Ola Thoralf Alfsson (born 13 October 1957) is a Swedish blogger and former politician of the Sweden Democrats party who served as a member of the Riksdag.

On the Riksdag website, Alfsson listed his occupation as an automotive consultant before entering politics. Alfsson was elected to the Riksdag in the 2010 Swedish general election for the Sweden Democrats party and represented the Östergötland County constituency. He was also involved in writing some of the party's manifesto ahead of the election. In the Riksdag, he focused on matters related to energy policy, criminal policy, immigration and cultural issues. He also supported a measure by the Swedish police to compile a public register of Romani people in Sweden. Alfsson was a councilor for the Sweden Democrats in Kalmar.

In 2011, a local Social Democratic politician in Östergötland was convicted of defamation and fined after he posted a photoshopped picture of Alfsson in a Nazi uniform on social media.

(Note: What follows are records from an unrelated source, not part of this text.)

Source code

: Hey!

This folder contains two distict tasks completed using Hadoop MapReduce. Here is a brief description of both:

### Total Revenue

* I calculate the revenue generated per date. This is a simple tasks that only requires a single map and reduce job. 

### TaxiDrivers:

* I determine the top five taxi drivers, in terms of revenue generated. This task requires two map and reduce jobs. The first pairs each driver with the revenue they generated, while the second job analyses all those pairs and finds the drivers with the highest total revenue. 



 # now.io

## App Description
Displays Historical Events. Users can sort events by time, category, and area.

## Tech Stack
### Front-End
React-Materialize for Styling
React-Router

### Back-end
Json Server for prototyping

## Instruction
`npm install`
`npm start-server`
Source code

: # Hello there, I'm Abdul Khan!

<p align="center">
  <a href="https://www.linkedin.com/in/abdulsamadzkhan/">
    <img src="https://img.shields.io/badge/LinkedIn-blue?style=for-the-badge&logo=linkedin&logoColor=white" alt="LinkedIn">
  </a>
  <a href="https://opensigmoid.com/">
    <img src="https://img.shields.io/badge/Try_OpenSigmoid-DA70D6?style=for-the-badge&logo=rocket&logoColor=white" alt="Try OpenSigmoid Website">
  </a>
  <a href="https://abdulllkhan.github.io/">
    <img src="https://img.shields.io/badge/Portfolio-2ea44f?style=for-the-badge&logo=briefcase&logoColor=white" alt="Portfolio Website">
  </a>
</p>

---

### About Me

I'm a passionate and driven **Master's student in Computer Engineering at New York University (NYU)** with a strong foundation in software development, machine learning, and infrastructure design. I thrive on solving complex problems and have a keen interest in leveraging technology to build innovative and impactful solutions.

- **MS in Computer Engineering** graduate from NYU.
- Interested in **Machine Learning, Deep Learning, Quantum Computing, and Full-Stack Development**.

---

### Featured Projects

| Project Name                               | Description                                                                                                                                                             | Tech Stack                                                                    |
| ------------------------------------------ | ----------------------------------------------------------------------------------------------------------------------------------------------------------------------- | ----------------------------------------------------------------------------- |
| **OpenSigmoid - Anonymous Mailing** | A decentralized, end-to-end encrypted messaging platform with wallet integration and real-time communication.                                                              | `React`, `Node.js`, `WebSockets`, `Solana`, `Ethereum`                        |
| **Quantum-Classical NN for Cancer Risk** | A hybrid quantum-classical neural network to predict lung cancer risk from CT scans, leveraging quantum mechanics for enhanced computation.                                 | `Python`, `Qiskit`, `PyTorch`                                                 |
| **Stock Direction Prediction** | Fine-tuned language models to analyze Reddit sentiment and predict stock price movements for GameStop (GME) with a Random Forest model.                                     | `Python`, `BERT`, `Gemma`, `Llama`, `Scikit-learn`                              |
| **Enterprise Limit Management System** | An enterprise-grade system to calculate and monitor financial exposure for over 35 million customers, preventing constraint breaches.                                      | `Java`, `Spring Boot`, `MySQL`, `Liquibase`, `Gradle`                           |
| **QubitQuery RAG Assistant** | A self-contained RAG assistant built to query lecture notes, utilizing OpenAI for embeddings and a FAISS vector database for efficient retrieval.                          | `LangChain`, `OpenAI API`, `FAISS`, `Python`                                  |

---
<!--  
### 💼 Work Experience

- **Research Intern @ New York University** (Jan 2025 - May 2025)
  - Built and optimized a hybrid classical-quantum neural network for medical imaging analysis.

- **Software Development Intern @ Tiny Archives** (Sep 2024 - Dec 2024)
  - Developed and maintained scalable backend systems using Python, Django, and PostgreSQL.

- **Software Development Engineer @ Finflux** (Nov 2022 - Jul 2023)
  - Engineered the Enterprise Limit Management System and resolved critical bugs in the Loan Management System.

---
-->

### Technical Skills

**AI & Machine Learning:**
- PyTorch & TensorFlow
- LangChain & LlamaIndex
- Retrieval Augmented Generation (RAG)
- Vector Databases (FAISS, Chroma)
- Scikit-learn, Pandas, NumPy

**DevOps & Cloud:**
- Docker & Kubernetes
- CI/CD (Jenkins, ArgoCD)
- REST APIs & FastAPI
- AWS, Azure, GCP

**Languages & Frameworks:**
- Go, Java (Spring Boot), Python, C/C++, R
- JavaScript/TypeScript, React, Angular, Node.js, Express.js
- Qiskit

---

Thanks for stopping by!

In November 2018, Alfsson got into a heated dispute with members of the public on Facebook and wrote comments that were deemed inappropriate. Alfsson initially defended the messages, arguing that he was reacting with the same language used by "trolls" who had left posts on the official Facebook page for the Sweden Democrats Kalmar County chapter. However, the deputy leader of SD, Mattias Bäckström Johansson deemed Alfsson's posts as "unacceptable." Alfsson was subsequently expelled from the SD as a result of the Facebook dispute and a series of controversial blog posts he had made.

Since leaving politics, Alfsson has worked as an author and blogger.